Factors Influencing the Choice Between Closed and Open Innovation

The choice between closed and open innovation depends on several factors:

  1. Organizational Culture: The prevailing culture within an organization, including its willingness to embrace external collaboration and risk, significantly influences the choice of innovation model.
  2. Industry and Competitive Landscape: The industry in which an organization operates and its competitive landscape play a crucial role. Rapidly evolving industries may favor open innovation to stay competitive.
  3. Resource Availability: The availability of internal resources, including R&D capabilities and financial resources, can influence whether an organization can pursue closed or open innovation effectively.
  4. Risk Tolerance: An organization’s risk tolerance and its willingness to share knowledge and IP with external partners play a critical role in shaping its innovation approach.
  5. Market Dynamics: The dynamics of the target market, including customer preferences, emerging trends, and the pace of technological change, can drive the need for openness and external collaboration.
  6. Regulatory Environment: Regulatory constraints and legal considerations, such as IP protection and data privacy regulations, can impact the feasibility of open innovation.
  7. Strategic Objectives: The organization’s strategic objectives and goals, including its desire for growth, market expansion, and technological leadership, can guide the choice of innovation model.

Conclusion

Closed innovation and open innovation represent two distinct approaches to fostering innovation within organizations. While closed innovation relies on internal resources and expertise, open innovation embraces collaboration with external partners and stakeholders. The choice between these models depends on an organization’s culture, industry, resources, risk tolerance, market dynamics, and strategic objectives.

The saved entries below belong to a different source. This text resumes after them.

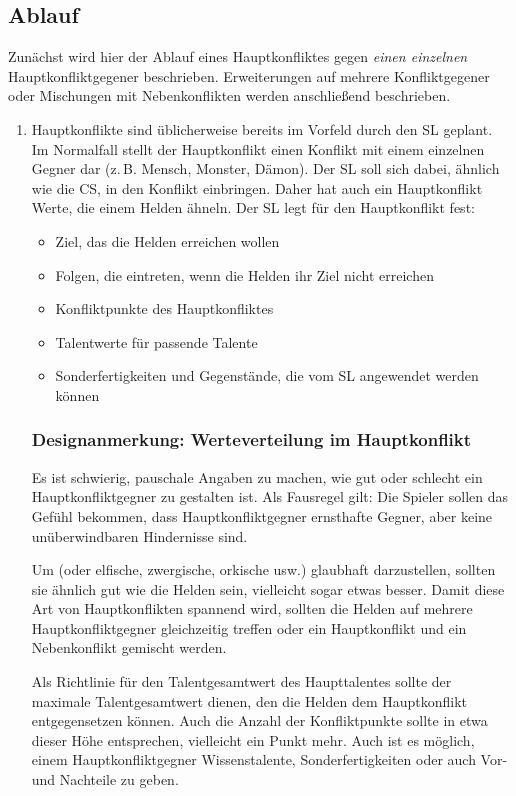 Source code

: \subsection{Ablauf}
Zunächst wird hier der Ablauf eines Hauptkonfliktes gegen \emph{einen einzelnen}  Hauptkonfliktgegener beschrieben. Erweiterungen auf mehrere Konfliktgegener oder Mischungen mit Nebenkonflikten werden anschließend beschrieben.
\begin{enumerate}
  \item Hauptkonflikte sind üblicherweise bereits im Vorfeld durch den SL geplant. Im Normalfall stellt der Hauptkonflikt einen Konflikt mit einem einzelnen Gegner dar (z.\,B. Mensch, Monster, Dämon). Der SL soll sich dabei, ähnlich wie die CS, in den Konflikt einbringen. Daher hat auch ein Hauptkonflikt Werte, die einem Helden ähneln. Der SL legt für den Hauptkonflikt fest:
\begin{itemize}
\item Ziel, das die Helden erreichen wollen
\item Folgen, die eintreten, wenn die Helden ihr Ziel nicht erreichen
\item Konfliktpunkte des Hauptkonfliktes
\item Talentwerte für passende Talente
\item Sonderfertigkeiten und Gegenstände, die vom SL angewendet werden können
\end{itemize}

\begin{design}
\subsubsection{Designanmerkung: Werteverteilung im Hauptkonflikt}
Es ist schwierig, pauschale Angaben zu machen, wie gut oder schlecht ein Hauptkonfliktgegner zu gestalten ist. Als Fausregel gilt: Die Spieler sollen das Gefühl bekommen, dass Hauptkonfliktgegner ernsthafte Gegner, aber keine unüberwindbaren Hindernisse sind.

Um  (oder elfische, zwergische, orkische usw.) glaubhaft darzustellen, sollten sie ähnlich gut wie die Helden sein, vielleicht sogar etwas besser. Damit diese Art von Hauptkonflikten spannend wird, sollten die Helden auf mehrere Hauptkonfliktgegner gleichzeitig treffen oder ein Hauptkonflikt und ein Nebenkonflikt gemischt werden.

Als Richtlinie für den Talentgesamtwert des Haupttalentes sollte der maximale Talentgesamtwert dienen, den die Helden dem Hauptkonflikt entgegensetzen können. Auch die Anzahl der Konfliktpunkte sollte in etwa dieser Höhe entsprechen, vielleicht ein Punkt mehr. Auch ist es möglich, einem Hauptkonfliktgegner Wissenstalente, Sonderfertigkeiten oder auch Vor- und Nachteile zu geben.


\end{design}
\end{enumerate}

In a rapidly changing and interconnected world, many organizations are adopting hybrid approaches, incorporating elements of both closed and open innovation to harness the strengths of each model. Regardless of the chosen approach, innovation remains a critical driver of success, and organizations must continually adapt their strategies to thrive in today’s competitive landscape.

 

 

Read Next: Business Model Innovation, Business Models.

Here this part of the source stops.